[Stored data]
+---+

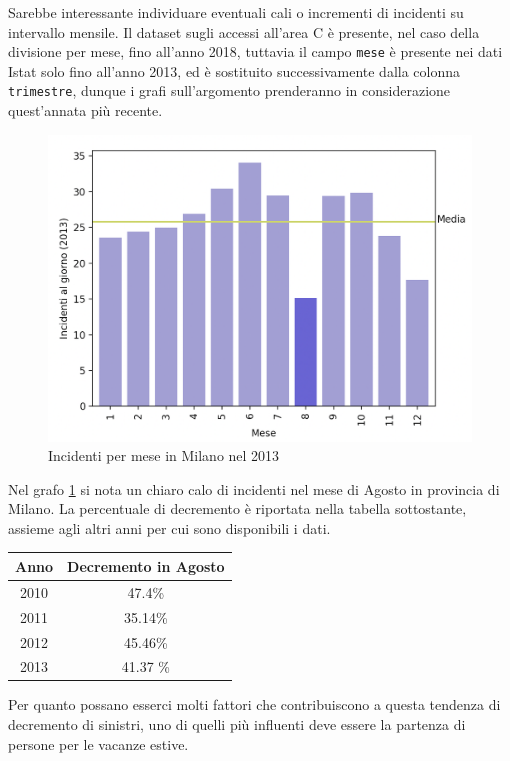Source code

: \documentclass[a4paper,12pt]{report}
\newcommand{\columnstyle}[1]{\texttt{#1}}
\begin{document}
Sarebbe interessante individuare eventuali cali o incrementi di incidenti 
su intervallo mensile.
Il dataset sugli accessi all'area C è presente, nel caso della divisione per 
mese, fino all'anno 2018, tuttavia il campo \columnstyle{mese} è presente nei 
dati Istat solo fino all'anno 2013, ed è sostituito successivamente 
dalla colonna \columnstyle{trimestre}, dunque i grafi sull'argomento prenderanno 
in considerazione quest'annata più recente.

\begin{figure}
    \hfill\includegraphics[width=0.7\linewidth]{../src/incidenti/incidenti_senza_coords/mese_incidenti/milano_mese.png}\hspace*{\fill}
    \caption{Incidenti per mese in Milano nel 2013}
    \label{fig:milano-mese}
\end{figure}

Nel grafo \ref{fig:milano-mese} si nota un chiaro calo di incidenti nel mese di 
Agosto in provincia di Milano. 
La percentuale di decremento è riportata nella tabella sottostante, assieme agli 
altri anni per cui sono disponibili i dati.

\begin{center}
    \def\arraystretch{1.5}%
    \begin{tabular}{ |c|c| } 
        \hline
        Anno & Decremento in Agosto \\ 
        \hline
        2010 & 47.4\%  \\ 
        \rowcolor{TableGray}
        2011 & 35.14\% \\
        2012 & 45.46\% \\
        \rowcolor{TableGray}
        2013 & 41.37 \% \\
        \hline
    \end{tabular}
\end{center}

Per quanto possano esserci molti fattori che contribuiscono a questa tendenza di 
decremento di sinistri, uno di quelli più influenti deve essere la partenza 
di persone per le vacanze estive.
\end{document}
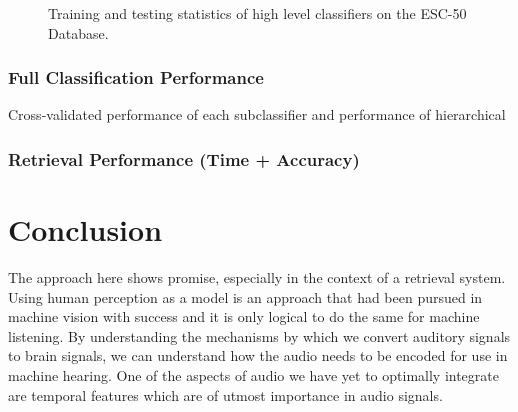 \begin{figure}
    \centering
    \hfill
    \caption{Training and testing statistics of high level classifiers on the ESC-50 Database.}
\end{figure}

\subsubsection{Full Classification Performance}

Cross-validated performance of each subclassifier and performance of hierarchical

\subsubsection{Retrieval Performance (Time + Accuracy)}


\section{Conclusion}
The approach here shows promise, especially in the context of a retrieval
system. Using human perception as a model is an approach that had been pursued
in machine vision with success and it is only logical to do the same for machine
listening. By understanding the mechanisms by which we convert auditory signals
to brain signals, we can understand how the audio needs to be encoded for use in
machine hearing. One of the aspects of audio we have yet to optimally integrate
are temporal features which are of utmost importance in audio signals.

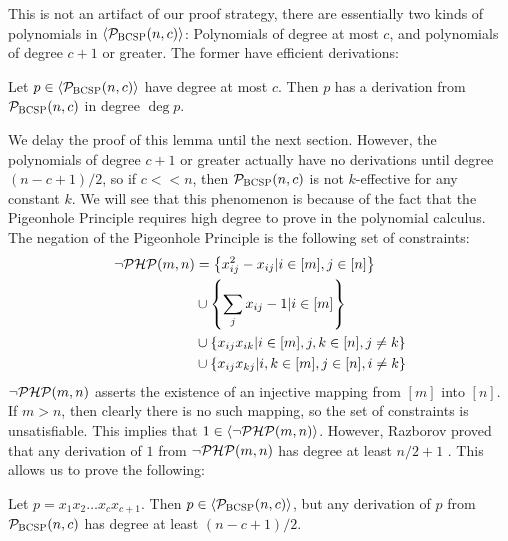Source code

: This is not an artifact of our proof strategy, there are essentially two kinds of polynomials in $\langle \mathcal P_{\textsc{BCSP}}(n,c) \rangle$:
Polynomials of degree at most $c$, and polynomials of degree $c+1$ or greater. 
The former have efficient derivations:
\begin{lemma}\label{lem:bcsp-lowdeg}
Let $p \in \langle \mathcal P_{\textsc{BCSP}}(n,c) \rangle$ have degree at most $c$. Then $p$ has a derivation from $\mathcal P_{\textsc{BCSP}}(n,c)$ in degree $\deg p$.
\end{lemma}
We delay the proof of this lemma until the next section. 
However, the polynomials of degree $c+1$ or greater actually have no derivations until degree $(n-c+1)/2$, so if $c << n$, then $\mathcal P_{\textsc{BCSP}}(n,c)$ is not $k$-effective for any constant $k$.
We will see that this phenomenon is because of the fact that the Pigeonhole Principle requires high degree to prove in the polynomial calculus. 
The negation of the Pigeonhole Principle is the following set of constraints:
\begin{align*}
\neg\mathcal P\mathcal H\mathcal P(m,n) &= \left\{x_{ij}^2 - x_{ij} | i \in [m], j \in [n]\right\} \\
&\cup \left\{\sum_j x_{ij} - 1 | i \in [m]\right\} \\
&\cup \left\{x_{ij}x_{ik} | i \in [m], j,k \in [n], j \neq k\right\} \\
&\cup \left\{x_{ij}x_{kj} | i,k \in [m], j \in [n], i \neq k\right\}
\end{align*}
$\neg\mathcal P\mathcal H\mathcal P(m,n)$ asserts the existence of an injective mapping from $[m]$ into $[n]$. If $m > n$, then clearly there is no such mapping, so the set of constraints is unsatisfiable. This implies that $1 \in \langle \neg\mathcal P\mathcal H\mathcal P(m,n) \rangle$. However, Razborov proved that any derivation of $1$ from $\neg\mathcal P\mathcal H\mathcal P(m,n)$ has degree at least $n/2 + 1$ \cite{}.
This allows us to prove the following:
\begin{lemma}\label{lem:bcsp-highdeg-hard}
Let $p = x_1x_2\dots x_c x_{c+1}$. Then $p \in \langle \mathcal P_{\textsc{BCSP}}(n,c) \rangle$, but any derivation of $p$ from $\mathcal P_{\textsc{BCSP}}(n,c)$ has degree at least $(n-c+1)/2$. 
\end{lemma}
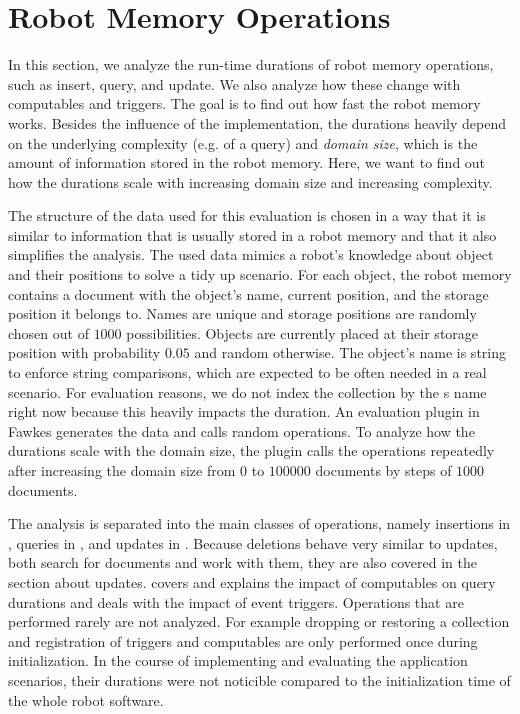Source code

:\section{Robot Memory Operations}
\label{sec:op-durations}
In this section, we analyze the run-time durations of robot memory
operations, such as insert, query, and update. We also analyze how
these change with computables and triggers. The goal is to find out
how fast the robot memory works. Besides the influence of the
implementation, the durations heavily depend on the underlying
complexity (e.g. of a query) and \emph{domain size}, which is the
amount of information stored in the robot memory. Here, we want to
find out how the durations scale with increasing domain size and
increasing complexity.

The structure of the data used for this evaluation is chosen in a way
that it is similar to information that is usually stored in a robot
memory and that it also simplifies the analysis. The used data mimics
a robot's knowledge about object and their positions to solve a tidy
up scenario. For each object, the robot memory contains a document
with the object's name, current position, and the storage position it
belongs to. Names are unique and storage positions are randomly chosen
out of $1000$ possibilities. Objects are currently placed at their
storage position with probability $0.05$ and random otherwise. The
object's name is string to enforce string comparisons, which are
expected to be often needed in a real scenario. For evaluation
reasons, we do not index the collection by the s name right now
because this heavily impacts the duration. An evaluation plugin in
Fawkes generates the data and calls random operations. To analyze how
the durations scale with the domain size, the plugin calls the
operations repeatedly after increasing the domain size from $0$ to
$100000$ documents by steps of $1000$ documents.

The analysis is separated into the main classes of operations, namely
insertions in , queries in
, and updates in . Because
deletions behave very similar to updates, both search for documents
and work with them, they are also covered in the section about
updates.  covers and explains the impact
of computables on query durations and  deals
with the impact of event triggers. Operations that are performed
rarely are not analyzed. For example dropping or restoring a collection and
registration of triggers and computables are only performed once
during initialization.  In the course of implementing and evaluating
the application scenarios, their durations were not noticible compared
to the initialization time of the whole robot software.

+---+

§ **The task**:
From the entries above, list each line with "Principle" in it.

§ **Answer to the problem**:
We will see that this phenomenon is because of the fact that the Pigeonhole Principle requires high degree to prove in the polynomial calculus. 
The negation of the Pigeonhole Principle is the following set of constraints:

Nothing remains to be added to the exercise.